Getty Images/iStockphoto
An analyst's blueprint for choosing a cloud data platform
Though choosing the tools that best fit the needs of an organization is difficult, analyst Doug Henschen has come up with a series of steps that can serve as a guide.
Choosing a cloud data platform can be overwhelming with the breadth of products on the market, but following a basic strategy can not only simplify the selection process but also enable organizations to construct the right platform for their needs.
The process of deriving value from data is complex. So are many of the tools designed to help organizations realize that value. Selecting the tools that best fit an organization's needs, therefore, is crucial.
But where to begin?
"It's a daunting task," Doug Henschen, an analyst at Constellation Research, said during a March 8 webinar hosted by data lake vendor ChaosSearch.
To make it less overwhelming, Henschen outlined essential steps organizations can take when choosing a cloud data platform or the capabilities to construct their own.
They begin with a self-evaluation of the organization, progress to a consideration of an overall strategy and which capabilities on the market fit that strategy, and end with a screening and testing process to ultimately choose the right set of capabilities.
Cloud data platforms
Cloud data platforms are platforms where customers can not only store their data in lakes, warehouses and lakehouses but also connect analytics and data science platforms to perform analysis and data science tasks like developing augmented intelligence features and machine learning models.
Amazon Web Services, Google, Microsoft and Oracle are tech giants that offer cloud data platforms, while Databricks and Snowflake are growing vendors whose platforms enable data storage, analytics and data science.
Since the onset of big data nearly two decades ago, all data management and BI platforms have aimed to simplify data exploration and analytics.
Until recently, however, they relied on connecting one tool for one task to another for another task, then still a third tool for yet another task, and so on. Data needed to be extracted, loaded and transformed over and over again to get it from one tool to another, and harnessing data for analysis was complex.
Doug HenschenAnalyst, Constellation Research
The most modern cloud data platforms address that complexity. They converge capabilities in a single environment -- enabling data management, analytics and data science tools to work within data lakes and warehouses and other data repositories -- to reduce friction.

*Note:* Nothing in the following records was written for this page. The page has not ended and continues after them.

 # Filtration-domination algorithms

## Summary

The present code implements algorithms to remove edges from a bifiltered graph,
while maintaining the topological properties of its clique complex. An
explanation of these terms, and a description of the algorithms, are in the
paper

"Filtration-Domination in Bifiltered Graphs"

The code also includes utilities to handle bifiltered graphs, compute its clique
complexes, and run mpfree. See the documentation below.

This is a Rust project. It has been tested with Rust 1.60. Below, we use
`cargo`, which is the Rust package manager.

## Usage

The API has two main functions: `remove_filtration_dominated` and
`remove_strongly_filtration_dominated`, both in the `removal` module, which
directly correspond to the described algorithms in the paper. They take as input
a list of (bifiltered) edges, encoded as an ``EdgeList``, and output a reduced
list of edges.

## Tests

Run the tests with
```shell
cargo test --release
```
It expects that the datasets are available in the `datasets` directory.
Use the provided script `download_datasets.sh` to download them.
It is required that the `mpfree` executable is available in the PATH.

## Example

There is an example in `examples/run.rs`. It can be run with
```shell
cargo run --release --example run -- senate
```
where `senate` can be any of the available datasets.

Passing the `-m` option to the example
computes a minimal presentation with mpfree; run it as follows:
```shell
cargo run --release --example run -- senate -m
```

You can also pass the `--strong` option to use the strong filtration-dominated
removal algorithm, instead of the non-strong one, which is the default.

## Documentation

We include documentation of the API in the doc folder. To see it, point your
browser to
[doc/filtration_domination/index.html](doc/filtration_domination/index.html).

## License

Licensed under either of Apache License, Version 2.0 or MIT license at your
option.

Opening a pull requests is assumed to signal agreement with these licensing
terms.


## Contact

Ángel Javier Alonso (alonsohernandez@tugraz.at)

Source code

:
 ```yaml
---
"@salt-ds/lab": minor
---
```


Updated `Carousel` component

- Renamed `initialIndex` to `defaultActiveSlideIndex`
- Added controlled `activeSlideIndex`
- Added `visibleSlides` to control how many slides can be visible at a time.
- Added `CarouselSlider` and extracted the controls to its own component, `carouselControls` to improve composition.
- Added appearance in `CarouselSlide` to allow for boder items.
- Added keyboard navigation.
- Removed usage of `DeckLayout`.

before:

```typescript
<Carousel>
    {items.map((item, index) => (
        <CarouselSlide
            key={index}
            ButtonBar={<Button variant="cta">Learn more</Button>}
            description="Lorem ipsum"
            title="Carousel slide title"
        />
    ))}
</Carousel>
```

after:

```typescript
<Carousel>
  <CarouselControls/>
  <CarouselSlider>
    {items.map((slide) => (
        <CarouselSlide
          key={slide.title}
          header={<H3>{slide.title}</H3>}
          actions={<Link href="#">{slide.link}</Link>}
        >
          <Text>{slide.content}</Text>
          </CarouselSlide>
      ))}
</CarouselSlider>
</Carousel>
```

In addition, they enable automation of repetitive tasks and employ AI capabilities to further foster ease of use.
"Market-leading companies and fast followers are embracing things like data lakes, log analytics, data fabrics, lakehouse architectures, neural networks and so on," Henschen said.
But choosing the cloud data platform that best suits the needs of a particular company and effectively enables it to derive value from its data is not so simple, he added.
According to Henschen, one CEO of a major data platform vendor told a group of analysts that as much as vendors claim to offer a full set of easy-to-use capabilities, customers still struggle to put their analytics tools to good use.
Likewise, Thomas Hazel, founder and CTO of ChaosSearch, noted that customers have often failed to derive value from their data platforms.
"There's been a lot of promises," he said. "The promise was to draw those insights. However, scaling business has been a real challenge. … To scale your business, you need to scale your operations. Bringing things together is a fundamental shift."
Selection process
Choosing or piecing together a cloud data platform that enables an organization to derive value from its data begins with self-evaluation, according to Henschen.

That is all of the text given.